[The input]:
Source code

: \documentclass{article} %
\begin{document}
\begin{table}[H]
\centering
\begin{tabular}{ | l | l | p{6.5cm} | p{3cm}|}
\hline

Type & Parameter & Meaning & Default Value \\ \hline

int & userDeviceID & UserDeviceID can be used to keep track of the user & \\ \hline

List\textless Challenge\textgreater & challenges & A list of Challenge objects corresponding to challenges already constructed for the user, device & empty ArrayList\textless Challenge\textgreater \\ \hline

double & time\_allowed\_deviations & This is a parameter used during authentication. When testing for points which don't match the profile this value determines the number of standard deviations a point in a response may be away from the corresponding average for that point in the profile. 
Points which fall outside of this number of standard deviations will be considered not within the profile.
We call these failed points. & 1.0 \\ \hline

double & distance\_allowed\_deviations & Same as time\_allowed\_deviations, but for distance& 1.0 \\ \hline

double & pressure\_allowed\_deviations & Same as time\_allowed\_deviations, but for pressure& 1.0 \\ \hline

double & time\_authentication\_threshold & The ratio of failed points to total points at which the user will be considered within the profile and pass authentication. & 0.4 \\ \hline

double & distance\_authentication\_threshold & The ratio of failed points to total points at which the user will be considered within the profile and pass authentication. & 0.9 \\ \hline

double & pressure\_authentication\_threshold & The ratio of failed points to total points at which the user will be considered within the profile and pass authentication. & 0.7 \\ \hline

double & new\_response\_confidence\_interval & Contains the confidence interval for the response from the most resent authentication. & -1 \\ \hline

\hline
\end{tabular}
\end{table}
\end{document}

[About this exercise]: The response should hold exactly the lines starting at the line with "Points which fall" and ending at the line with "double & pressure\_allowed\_deviations", and no other line of the material above.

[Answer box]:
Points which fall outside of this number of standard deviations will be considered not within the profile.
We call these failed points. & 1.0 \\ \hline

double & distance\_allowed\_deviations & Same as time\_allowed\_deviations, but for distance& 1.0 \\ \hline

double & pressure\_allowed\_deviations & Same as time\_allowed\_deviations, but for pressure& 1.0 \\ \hline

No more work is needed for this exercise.